#### WHAT IS BEING ASKED
In the entries below, count the lines holding "want". Reply with the number only.

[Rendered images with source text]
= Beginning of Section =
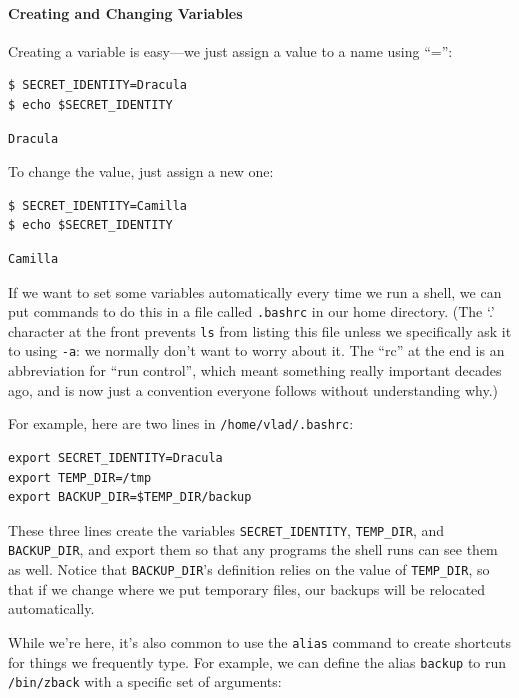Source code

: \documentclass{book}
\begin{document}
\mbox{}\paragraph{Creating and Changing Variables}

Creating a variable is easy---we just assign a value to a name using
``='':

\begin{verbatim}
$ SECRET_IDENTITY=Dracula
$ echo $SECRET_IDENTITY
\end{verbatim}

\begin{verbatim}
Dracula
\end{verbatim}

To change the value, just assign a new one:

\begin{verbatim}
$ SECRET_IDENTITY=Camilla
$ echo $SECRET_IDENTITY
\end{verbatim}

\begin{verbatim}
Camilla
\end{verbatim}

If we want to set some variables automatically every time we run a
shell, we can put commands to do this in a file called \texttt{.bashrc}
in our home directory. (The `.' character at the front prevents
\texttt{ls} from listing this file unless we specifically ask it to
using \texttt{-a}: we normally don't want to worry about it. The ``rc''
at the end is an abbreviation for ``run control'', which meant something
really important decades ago, and is now just a convention everyone
follows without understanding why.)

For example, here are two lines in \texttt{/home/vlad/.bashrc}:

\begin{verbatim}
export SECRET_IDENTITY=Dracula
export TEMP_DIR=/tmp
export BACKUP_DIR=$TEMP_DIR/backup
\end{verbatim}

These three lines create the variables \texttt{SECRET\_IDENTITY},
\texttt{TEMP\_DIR}, and \texttt{BACKUP\_DIR}, and export them so that
any programs the shell runs can see them as well. Notice that
\texttt{BACKUP\_DIR}'s definition relies on the value of
\texttt{TEMP\_DIR}, so that if we change where we put temporary files,
our backups will be relocated automatically.

While we're here, it's also common to use the \texttt{alias} command to
create shortcuts for things we frequently type. For example, we can
define the alias \texttt{backup} to run \texttt{/bin/zback} with a
specific set of arguments:
\end{document}
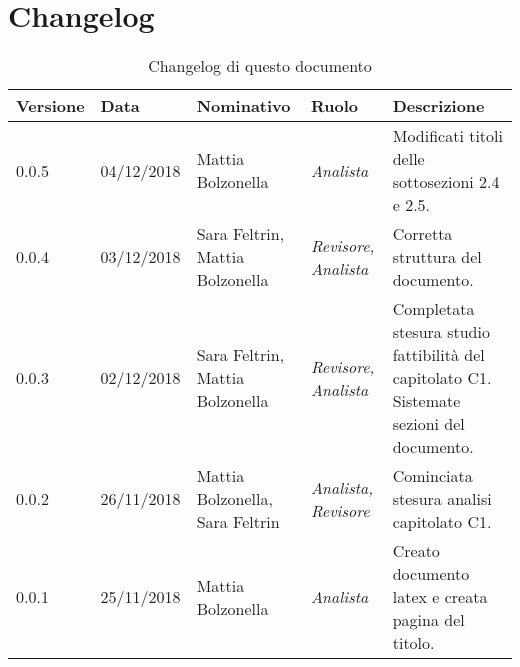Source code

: \section{Changelog}
\begin{table}[tbph]
        \centering
        \begin{tabularx}{\textwidth}{|l|l|l|l|X|}
                \hline
                \textbf{Versione} & \textbf{Data} & \textbf{Nominativo}  & \textbf{Ruolo} & 
                \textbf{Descrizione}\\
              	\hline \hline
              	0.0.5 & 04/12/2018 & Mattia Bolzonella & \textit{Analista} & 
              	Modificati titoli delle sottosezioni 2.4 e 2.5. \\
              	\hline
              	0.0.4 & 03/12/2018 & Sara Feltrin, Mattia Bolzonella 
              	& \textit{Revisore, Analista} & Corretta struttura del documento. \\
              	\hline
              	0.0.3 & 02/12/2018 & Sara Feltrin, Mattia Bolzonella & \textit{Revisore, Analista}
              	& Completata stesura studio fattibilità del capitolato C1.
              	Sistemate sezioni del documento. \\
              	\hline
              	0.0.2 & 26/11/2018 & Mattia Bolzonella, Sara Feltrin & \textit{Analista, Revisore}
              	& Cominciata stesura analisi capitolato C1.\\
                \hline
                0.0.1 & 25/11/2018 & Mattia Bolzonella & \textit{Analista}
                & Creato documento latex e creata pagina del titolo.\\
                \hline
              	
        \end{tabularx}
        \caption{Changelog di questo documento}
\end{table}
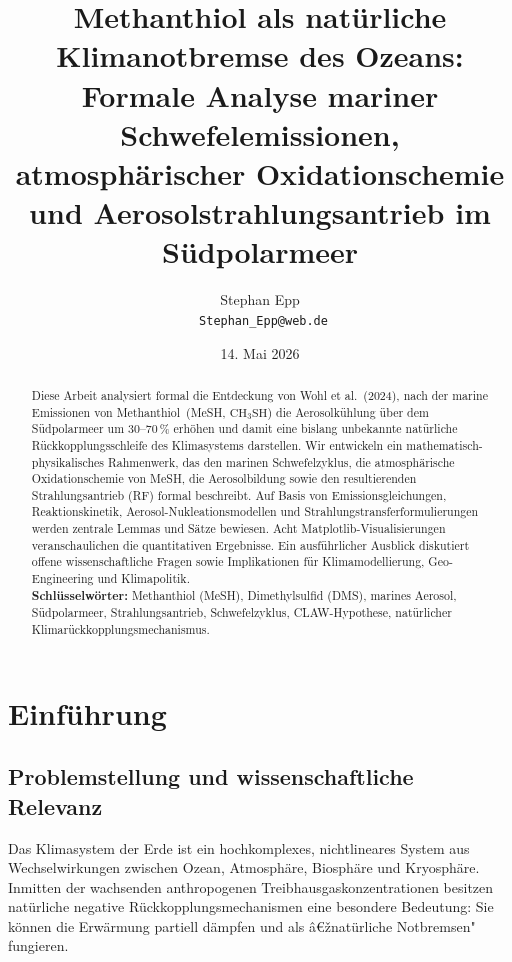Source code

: ﻿\documentclass[a4paper,12pt]{article}
\title{\textbf{Methanthiol als natürliche Klimanotbremse des Ozeans:}\\
\large Formale Analyse mariner Schwefelemissionen, atmosphärischer Oxidationschemie\\
und Aerosolstrahlungsantrieb im Südpolarmeer}
\author{Stephan Epp\\
\
\small \texttt{Stephan\_Epp@web.de}}
\date{14. Mai 2026}
\theoremstyle{definition}
\begin{document}
\maketitle

\begin{abstract}
Diese Arbeit analysiert formal die Entdeckung von Wohl et al.~(2024), nach der marine Emissionen von
Methanthiol~(MeSH, \(\mathrm{CH_3SH}\)) die Aerosolkühlung über dem Südpolarmeer um 30--70\,\%
erhöhen und damit eine bislang unbekannte natürliche Rückkopplungsschleife des Klimasystems
darstellen. Wir entwickeln ein mathematisch-physikalisches Rahmenwerk, das den marinen
Schwefelzyklus, die atmosphärische Oxidationschemie von MeSH, die Aerosolbildung sowie den
resultierenden Strahlungsantrieb (RF) formal beschreibt. Auf Basis von Emissionsgleichungen,
Reaktionskinetik, Aerosol-Nukleationsmodellen und Strahlungstransferformulierungen werden zentrale
Lemmas und Sätze bewiesen. Acht Matplotlib-Visualisierungen veranschaulichen die quantitativen
Ergebnisse. Ein ausführlicher Ausblick diskutiert offene wissenschaftliche Fragen sowie
Implikationen für Klimamodellierung, Geo-Engineering und Klimapolitik.\\[0.4em]
\textbf{Schlüsselwörter:} Methanthiol (MeSH), Dimethylsulfid (DMS), marines Aerosol, Südpolarmeer,
Strahlungsantrieb, Schwefelzyklus, CLAW-Hypothese, natürlicher Klimarückkopplungsmechanismus.
\end{abstract}

\tableofcontents
\newpage

\section{Einführung}

\subsection{Problemstellung und wissenschaftliche Relevanz}

Das Klimasystem der Erde ist ein hochkomplexes, nichtlineares System aus Wechselwirkungen zwischen
Ozean, Atmosphäre, Biosphäre und Kryosphäre. Inmitten der wachsenden anthropogenen Treibhausgaskonzentrationen
besitzen natürliche negative Rückkopplungsmechanismen eine besondere Bedeutung: Sie können die
Erwärmung partiell dämpfen und als â€žnatürliche Notbremsen" fungieren.
\end{document}
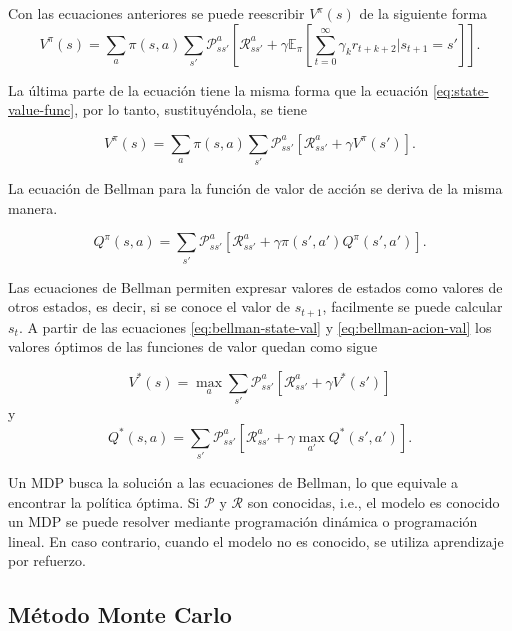Con las ecuaciones anteriores se puede reescribir $V^\pi(s)$ de la
siguiente forma
\[
V^\pi(s) = \sum_a \pi(s,a) \sum_{s'}\mathcal{P}_{ss'}^a [\mathcal{R}_{ss'}^a +
\gamma \mathbb{E}_\pi[\sum_{t = 0}^\infty \gamma_{k} r_{t+k+2} | s_{t+1} = s']].
\]

La última parte de la ecuación tiene
la misma forma que la ecuación \ref{eq:state-value-func}, por lo tanto, sustituyéndola, se tiene

\begin{equation}\label{eq:bellman-state-val}
    V^\pi(s) = \sum_a \pi(s,a) \sum_{s'}\mathcal{P}_{ss'}^a [\mathcal{R}_{ss'}^a + \gamma V^\pi(s')].
\end{equation}

La ecuación de Bellman para la función de valor de acción se deriva de la misma manera.

\begin{equation}\label{eq:bellman-acion-val}
    Q^\pi(s, a) = \sum_{s'}\mathcal{P}_{ss'}^a [\mathcal{R}_{ss'}^a + \gamma \pi(s',a')Q^\pi(s', a')].
\end{equation}

Las ecuaciones de Bellman permiten expresar valores de estados como
valores de otros estados, es decir, si se conoce el valor de $s_{t+1}$,
facilmente se puede calcular $s_t$. A partir de las ecuaciones \ref{eq:bellman-state-val} y \ref{eq:bellman-acion-val} los valores óptimos de
las funciones de valor quedan como sigue

\[
V^*(s) = \max_{a}\sum_{s'}\mathcal{P}_{ss'}^a[\mathcal{R}_{ss'}^a + \gamma V^*(s')]
\]
y 
\[
Q^*(s,a) = \sum_{s'}\mathcal{P}_{ss'}^a[\mathcal{R}_{ss'}^a + \gamma \max_{a'}Q^*(s',a')].
\]

Un MDP busca la solución a las ecuaciones de Bellman, lo que equivale a encontrar
la política óptima. Si $\mathcal{P}$ y $\mathcal{R}$ son conocidas, i.e., el
modelo es conocido un MDP se puede resolver mediante programación dinámica o
programación lineal. En caso contrario, cuando el modelo no es conocido,
se utiliza aprendizaje por refuerzo.

\subsection{Método Monte Carlo}

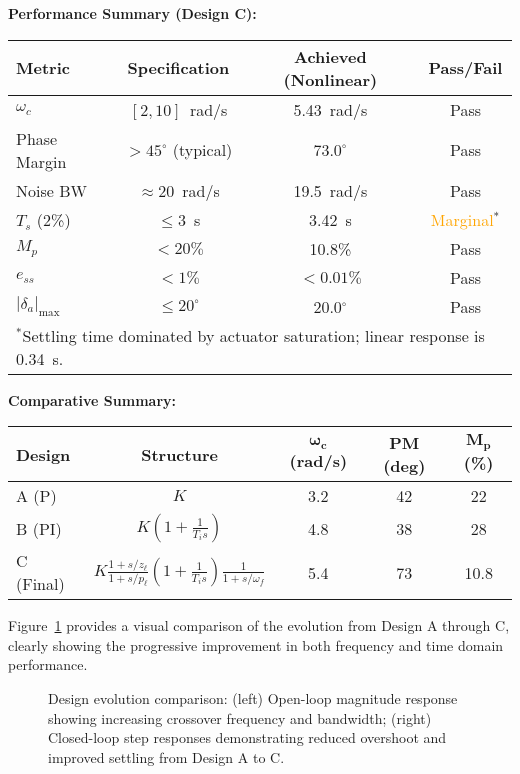 \textbf{Performance Summary (Design C):}
\begin{center}
\begin{tabular}{lccc}
\hline
\textbf{Metric} & \textbf{Specification} & \textbf{Achieved (Nonlinear)} & \textbf{Pass/Fail} \\
\hline
$\omega_c$ & $[2,10]$~rad/s & 5.43~rad/s & \textcolor{green!60!black}{Pass} \\
Phase Margin & $>45^\circ$ (typical) & $73.0^\circ$ & \textcolor{green!60!black}{Pass} \\
Noise BW & $\approx 20$~rad/s & 19.5~rad/s & \textcolor{green!60!black}{Pass} \\
$T_s$ (2\%) & $\le 3$~s & 3.42~s & \textcolor{orange}{Marginal}$^*$ \\
$M_p$ & $<20\%$ & 10.8\% & \textcolor{green!60!black}{Pass} \\
$e_{ss}$ & $<1\%$ & $<0.01\%$ & \textcolor{green!60!black}{Pass} \\
$|\delta_a|_{\max}$ & $\le 20^\circ$ & 20.0$^\circ$ & \textcolor{green!60!black}{Pass} \\
\hline
\multicolumn{4}{l}{$^*$Settling time dominated by actuator saturation; linear response is 0.34~s.}
\end{tabular}
\end{center}

\textbf{Comparative Summary:}
\begin{center}
\begin{tabular}{lcccc}
\hline
\textbf{Design} & \textbf{Structure} & $\boldsymbol{\omega_c}$ \textbf{(rad/s)} & \textbf{PM (deg)} & $\boldsymbol{M_p}$ \textbf{(\%)} \\
\hline
A (P) & $K$ & 3.2 & 42 & 22 \\
B (PI) & $K(1+\tfrac{1}{T_i s})$ & 4.8 & 38 & 28 \\
C (Final) & $K\tfrac{1+s/z_\ell}{1+s/p_\ell}(1+\tfrac{1}{T_i s})\tfrac{1}{1+s/\omega_f}$ & 5.4 & 73 & 10.8 \\
\hline
\end{tabular}
\end{center}

Figure~\ref{fig:design_comparison} provides a visual comparison of the evolution from Design A through C, clearly showing the progressive improvement in both frequency and time domain performance.

\begin{figure}[h!]
\centering
\resizebox{0.95\textwidth}{!}{}
\caption{Design evolution comparison: (left) Open-loop magnitude response showing increasing crossover frequency and bandwidth; (right) Closed-loop step responses demonstrating reduced overshoot and improved settling from Design A to C.}
\label{fig:design_comparison}
\end{figure}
= End of Section =
#### REPLY
2